Methods: We randomly assigned 251 patients to mitral-valve repair or replacement. Patients were followed for 2 years, and clinical and echocardiographic outcomes were assessed.
Results: Among surviving patients, the mean (±SD) 2-year LVESVI was 52.6±27.7 ml per square meter of body-surface area with mitral-valve repair and 60.6±39.0 ml per square meter with mitral-valve replacement (mean changes from baseline, -9.0 ml per square meter and -6.5 ml per square meter, respectively). Two-year mortality was 19.0% in the repair group and 23.2% in the replacement group (hazard ratio in the repair group, 0.79; 95% confidence interval, 0.46 to 1.35; P=0.39). The rank-based assessment of LVESVI at 2 years (incorporating deaths) showed no significant between-group difference (z score=-1.32, P=0.19). The rate of recurrence of moderate or severe mitral regurgitation over 2 years was higher in the repair group than in the replacement group (58.8% vs. 3.8%, P<0.001). There were no significant between-group differences in rates of serious adverse events and overall readmissions, but patients in the repair group had more serious adverse events related to heart failure (P=0.05) and cardiovascular readmissions (P=0.01). On the Minnesota Living with Heart Failure questionnaire, there was a trend toward greater improvement in the replacement group (P=0.07).

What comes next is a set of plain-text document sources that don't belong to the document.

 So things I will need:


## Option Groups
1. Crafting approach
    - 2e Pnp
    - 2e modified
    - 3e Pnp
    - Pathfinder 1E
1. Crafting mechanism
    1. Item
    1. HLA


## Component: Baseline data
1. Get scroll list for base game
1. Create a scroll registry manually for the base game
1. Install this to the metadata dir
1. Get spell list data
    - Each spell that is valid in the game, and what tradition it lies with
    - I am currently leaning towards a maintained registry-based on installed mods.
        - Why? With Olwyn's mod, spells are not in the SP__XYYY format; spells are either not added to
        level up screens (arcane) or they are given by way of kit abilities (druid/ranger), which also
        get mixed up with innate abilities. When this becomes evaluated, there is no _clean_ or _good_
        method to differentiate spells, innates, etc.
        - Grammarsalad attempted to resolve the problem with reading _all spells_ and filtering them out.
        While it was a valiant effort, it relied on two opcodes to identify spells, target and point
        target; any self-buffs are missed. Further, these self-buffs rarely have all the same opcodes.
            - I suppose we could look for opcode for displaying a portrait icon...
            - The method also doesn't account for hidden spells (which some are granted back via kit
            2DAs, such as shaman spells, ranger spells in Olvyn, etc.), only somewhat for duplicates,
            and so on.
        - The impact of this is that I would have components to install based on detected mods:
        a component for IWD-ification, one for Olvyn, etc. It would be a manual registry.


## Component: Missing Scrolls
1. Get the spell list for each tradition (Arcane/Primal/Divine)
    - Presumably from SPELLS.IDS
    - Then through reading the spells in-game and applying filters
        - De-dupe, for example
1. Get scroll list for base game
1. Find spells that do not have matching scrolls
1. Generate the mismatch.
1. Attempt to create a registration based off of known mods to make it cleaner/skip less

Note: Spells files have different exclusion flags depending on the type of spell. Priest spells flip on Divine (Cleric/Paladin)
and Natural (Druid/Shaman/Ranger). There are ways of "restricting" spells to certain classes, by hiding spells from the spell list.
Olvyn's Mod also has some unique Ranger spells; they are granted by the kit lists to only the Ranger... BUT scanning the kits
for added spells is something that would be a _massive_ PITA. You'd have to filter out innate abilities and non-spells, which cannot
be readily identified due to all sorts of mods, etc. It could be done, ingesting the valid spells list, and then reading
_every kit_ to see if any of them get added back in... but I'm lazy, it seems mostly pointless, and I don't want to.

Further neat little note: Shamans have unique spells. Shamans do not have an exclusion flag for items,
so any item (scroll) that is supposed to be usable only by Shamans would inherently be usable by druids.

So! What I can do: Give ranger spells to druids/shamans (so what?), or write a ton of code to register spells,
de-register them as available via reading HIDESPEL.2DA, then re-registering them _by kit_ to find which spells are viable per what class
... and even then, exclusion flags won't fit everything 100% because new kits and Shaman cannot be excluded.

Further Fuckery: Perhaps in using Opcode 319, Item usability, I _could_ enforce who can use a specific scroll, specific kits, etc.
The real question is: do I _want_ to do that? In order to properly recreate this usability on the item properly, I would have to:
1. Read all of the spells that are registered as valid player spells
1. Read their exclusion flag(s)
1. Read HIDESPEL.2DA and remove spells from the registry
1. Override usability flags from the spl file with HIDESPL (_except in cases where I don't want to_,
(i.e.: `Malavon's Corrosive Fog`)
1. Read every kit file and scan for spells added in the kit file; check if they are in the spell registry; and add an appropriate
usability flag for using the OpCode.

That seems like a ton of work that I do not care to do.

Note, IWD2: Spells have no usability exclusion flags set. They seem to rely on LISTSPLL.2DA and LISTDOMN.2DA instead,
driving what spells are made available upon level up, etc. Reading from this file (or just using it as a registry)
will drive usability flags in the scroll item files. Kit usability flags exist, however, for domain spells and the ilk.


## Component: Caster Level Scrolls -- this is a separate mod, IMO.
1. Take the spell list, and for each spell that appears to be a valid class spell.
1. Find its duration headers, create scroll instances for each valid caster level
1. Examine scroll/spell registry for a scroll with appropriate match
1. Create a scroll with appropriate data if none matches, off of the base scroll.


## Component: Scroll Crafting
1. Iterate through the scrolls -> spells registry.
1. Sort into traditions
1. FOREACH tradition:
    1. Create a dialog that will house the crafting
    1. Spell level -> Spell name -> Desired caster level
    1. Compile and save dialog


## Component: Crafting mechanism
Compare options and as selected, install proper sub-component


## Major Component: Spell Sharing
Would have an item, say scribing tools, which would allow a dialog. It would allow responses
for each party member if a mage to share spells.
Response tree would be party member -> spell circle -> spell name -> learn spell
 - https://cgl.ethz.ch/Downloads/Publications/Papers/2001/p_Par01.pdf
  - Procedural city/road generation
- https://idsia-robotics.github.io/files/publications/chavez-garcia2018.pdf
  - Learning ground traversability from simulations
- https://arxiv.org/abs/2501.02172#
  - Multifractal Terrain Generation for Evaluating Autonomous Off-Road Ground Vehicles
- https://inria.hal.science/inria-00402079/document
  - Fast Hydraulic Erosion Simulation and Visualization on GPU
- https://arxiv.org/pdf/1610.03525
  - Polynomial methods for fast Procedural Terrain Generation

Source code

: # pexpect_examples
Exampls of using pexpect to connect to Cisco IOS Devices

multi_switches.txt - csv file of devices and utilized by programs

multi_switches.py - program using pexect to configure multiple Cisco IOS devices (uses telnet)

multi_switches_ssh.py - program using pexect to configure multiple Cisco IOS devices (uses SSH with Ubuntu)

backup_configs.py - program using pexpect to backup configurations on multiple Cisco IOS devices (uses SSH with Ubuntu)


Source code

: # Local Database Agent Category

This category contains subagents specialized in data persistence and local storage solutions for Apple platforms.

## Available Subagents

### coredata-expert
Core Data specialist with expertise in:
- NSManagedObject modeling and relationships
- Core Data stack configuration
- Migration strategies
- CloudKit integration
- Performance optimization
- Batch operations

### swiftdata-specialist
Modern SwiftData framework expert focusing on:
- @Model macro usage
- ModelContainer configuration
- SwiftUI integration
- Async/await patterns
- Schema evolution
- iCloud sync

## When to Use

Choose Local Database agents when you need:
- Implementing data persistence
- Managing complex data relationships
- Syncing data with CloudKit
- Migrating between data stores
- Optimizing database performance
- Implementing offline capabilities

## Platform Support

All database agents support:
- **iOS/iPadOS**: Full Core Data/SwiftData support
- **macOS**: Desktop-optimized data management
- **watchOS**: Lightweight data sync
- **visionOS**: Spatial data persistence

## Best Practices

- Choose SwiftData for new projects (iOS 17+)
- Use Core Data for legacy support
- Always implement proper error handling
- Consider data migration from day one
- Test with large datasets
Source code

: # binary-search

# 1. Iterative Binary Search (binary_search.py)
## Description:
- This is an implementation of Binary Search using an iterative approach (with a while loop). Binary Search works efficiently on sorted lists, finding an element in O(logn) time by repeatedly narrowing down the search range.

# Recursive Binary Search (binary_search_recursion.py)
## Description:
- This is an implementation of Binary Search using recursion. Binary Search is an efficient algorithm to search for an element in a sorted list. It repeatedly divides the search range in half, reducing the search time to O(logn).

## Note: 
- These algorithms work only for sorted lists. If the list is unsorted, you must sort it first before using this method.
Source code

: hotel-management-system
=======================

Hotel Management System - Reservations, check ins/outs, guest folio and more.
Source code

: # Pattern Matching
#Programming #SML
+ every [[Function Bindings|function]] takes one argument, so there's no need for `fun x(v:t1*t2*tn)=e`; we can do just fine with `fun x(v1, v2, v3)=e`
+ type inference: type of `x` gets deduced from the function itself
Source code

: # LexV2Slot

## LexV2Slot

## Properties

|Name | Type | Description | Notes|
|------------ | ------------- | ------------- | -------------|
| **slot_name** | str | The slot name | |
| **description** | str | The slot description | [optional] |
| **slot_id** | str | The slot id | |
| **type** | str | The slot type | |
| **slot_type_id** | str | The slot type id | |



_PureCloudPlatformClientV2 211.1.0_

Conclusions: In patients undergoing mitral-valve repair or replacement for severe ischemic mitral regurgitation, we observed no significant between-group difference in left ventricular reverse remodeling or survival at 2 years. Mitral regurgitation recurred more frequently in the repair group, resulting in more heart-failure-related adverse events and cardiovascular admissions. (Funded by the National Institutes of Health and Canadian Institutes of Health Research; ClinicalTrials.gov number, NCT00807040.).